▸ Rendered images with source text
○ ○ ○ ○ ○
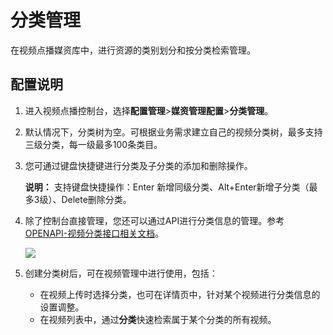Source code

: # 分类管理

在视频点播媒资库中，进行资源的类别划分和按分类检索管理。

## 配置说明

1.  进入视频点播控制台，选择**配置管理**\>**媒资管理配置**\>**分类管理**。
2.  默认情况下，分类树为空。可根据业务需求建立自己的视频分类树，最多支持三级分类，每一级最多100条类目。
3.  您可通过键盘快捷键进行分类及子分类的添加和删除操作。

    **说明：** 支持键盘快捷操作：Enter 新增同级分类、Alt+Enter新增子分类（最多3级）、Delete删除分类。

4.  除了控制台直接管理，您还可以通过API进行分类信息的管理。参考[OPENAPI-视频分类接口相关文档](/intl.zh-CN/服务端API/媒资管理/媒资分类/创建分类.md)。

    ![](https://static-aliyun-doc.oss-cn-hangzhou.aliyuncs.com/assets/img/zh-CN/2113620061/p164934.png)

5.  创建分类树后，可在视频管理中进行使用，包括：
    -   在视频上传时选择分类，也可在详情页中，针对某个视频进行分类信息的设置调整。
    -   在视频列表中，通过**分类**快速检索属于某个分类的所有视频。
○ ○ ○ ○ ○
▸ THE PROBLEM
Copy every record exactly; no pictures.

▸ REPLY
Source code

: # 分类管理

在视频点播媒资库中，进行资源的类别划分和按分类检索管理。

## 配置说明

1.  进入视频点播控制台，选择**配置管理**\>**媒资管理配置**\>**分类管理**。
2.  默认情况下，分类树为空。可根据业务需求建立自己的视频分类树，最多支持三级分类，每一级最多100条类目。
3.  您可通过键盘快捷键进行分类及子分类的添加和删除操作。

    **说明：** 支持键盘快捷操作：Enter 新增同级分类、Alt+Enter新增子分类（最多3级）、Delete删除分类。

4.  除了控制台直接管理，您还可以通过API进行分类信息的管理。参考[OPENAPI-视频分类接口相关文档](/intl.zh-CN/服务端API/媒资管理/媒资分类/创建分类.md)。

    ![](https://static-aliyun-doc.oss-cn-hangzhou.aliyuncs.com/assets/img/zh-CN/2113620061/p164934.png)

5.  创建分类树后，可在视频管理中进行使用，包括：
    -   在视频上传时选择分类，也可在详情页中，针对某个视频进行分类信息的设置调整。
    -   在视频列表中，通过**分类**快速检索属于某个分类的所有视频。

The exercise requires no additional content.